Jason Stipp: When you look at your fund you have an excellent longer-term record, a 15 year record, very, very good. The last three to five years very poor record, and I think that that does sort of speak to time horizon. If you can tell us a little bit about the experience of the fund over those different time periods, and how that has informed how you're running the fund today?

Ron Muhlenkamp: Okay. If you read what we've read and this is in a book among other things, but what we've always tried to do is invest to some extent on the business cycle, we used to get a recession every three to five years, the last couple have been 10 years apart.

So, we've always told people that you needed a minimum of a three to five year horizon to kind of cover the business cycle sort of things. We did poorly in late '07 and in '08, and frankly part of the reason we did poorly was, the Fed which was raising interest rates every recession we've had, since World War II has been triggered by – not necessarily caused by, but triggered by the Fed raising rates on purpose to slow the economy down, usually to keep inflation under control.

And when they – and typically they would raise rates until somebody went bankrupt. They would squeeze the system till they broke something, and when that happened then they start loosening up. And what we said in – I may be off a little, but in '05 and '06, was – this time, they squeezed, they raised rates to 5.25, and we said, gee, they're not pushing it far enough to break something, we might get away with a soft landing.

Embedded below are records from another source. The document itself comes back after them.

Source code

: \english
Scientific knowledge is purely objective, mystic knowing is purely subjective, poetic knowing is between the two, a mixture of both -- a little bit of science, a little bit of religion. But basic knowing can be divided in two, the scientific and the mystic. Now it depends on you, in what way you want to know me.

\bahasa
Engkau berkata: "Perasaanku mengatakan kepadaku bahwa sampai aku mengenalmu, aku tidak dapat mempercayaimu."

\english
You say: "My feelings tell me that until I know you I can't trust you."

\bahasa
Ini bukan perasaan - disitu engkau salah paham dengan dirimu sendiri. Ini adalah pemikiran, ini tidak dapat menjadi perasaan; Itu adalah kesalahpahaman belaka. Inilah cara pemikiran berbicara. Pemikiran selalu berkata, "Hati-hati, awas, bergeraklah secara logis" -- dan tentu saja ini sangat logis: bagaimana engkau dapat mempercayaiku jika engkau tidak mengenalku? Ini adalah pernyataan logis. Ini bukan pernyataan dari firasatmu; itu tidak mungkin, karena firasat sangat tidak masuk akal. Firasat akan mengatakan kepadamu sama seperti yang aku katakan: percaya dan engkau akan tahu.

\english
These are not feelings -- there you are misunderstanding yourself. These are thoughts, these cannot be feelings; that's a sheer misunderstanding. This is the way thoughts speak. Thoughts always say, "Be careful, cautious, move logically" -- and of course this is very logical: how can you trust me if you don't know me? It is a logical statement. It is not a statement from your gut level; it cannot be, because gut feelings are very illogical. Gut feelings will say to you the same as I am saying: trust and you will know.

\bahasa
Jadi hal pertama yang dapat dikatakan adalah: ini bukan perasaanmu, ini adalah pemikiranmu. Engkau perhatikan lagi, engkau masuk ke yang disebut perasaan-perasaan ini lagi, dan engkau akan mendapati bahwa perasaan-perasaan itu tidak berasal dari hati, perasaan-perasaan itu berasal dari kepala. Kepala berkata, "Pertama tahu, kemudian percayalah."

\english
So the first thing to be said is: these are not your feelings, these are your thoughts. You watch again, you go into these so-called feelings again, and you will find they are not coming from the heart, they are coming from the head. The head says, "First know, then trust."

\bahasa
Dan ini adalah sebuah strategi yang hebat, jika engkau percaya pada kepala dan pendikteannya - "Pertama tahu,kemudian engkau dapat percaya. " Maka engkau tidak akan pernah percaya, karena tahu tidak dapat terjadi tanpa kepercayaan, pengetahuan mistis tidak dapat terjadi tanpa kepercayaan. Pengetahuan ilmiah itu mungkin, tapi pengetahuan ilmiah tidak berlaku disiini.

I was wrong. What Wall Street could have said from this was, they've very short rates, and historically a major trigger was when they raised short rates above long rate levels, it gave us "inverted yield curve" and that's a great sign to look out for a recession. While this time they raised it to 5.25, and Wall Street instead of saying they have narrowed the spread on borrowing and investing money, we should back off. What Wall Street said was they have narrowed the spread, if we just double our leverage, we can keep the returns. Carlyle Capital actually said publicly at one point that to make a deal look good they had to go to a 30:1 leverage.

Well, hindsight is better than foresight, but if you can go to 30:1 leverage to make a deal look good, it ain't a good deal, and nevertheless, that's what's happened. So the Fed didn't cause the bubble, but they allowed it. And that's what Wall Street did. And I read it somewhat wrongly to say that it looks like they are loosening up and you want to be moving back in, when this occurred in '05 and '06, and Wall Street took that narrowed spread, they leveraged it up and broke themselves. Wall Street has nobody to blame but itself; I have nobody to blame but myself, but that's what was going on, the singles were misread, things have been so good so long that we pushed that until we broke it, and we did break it.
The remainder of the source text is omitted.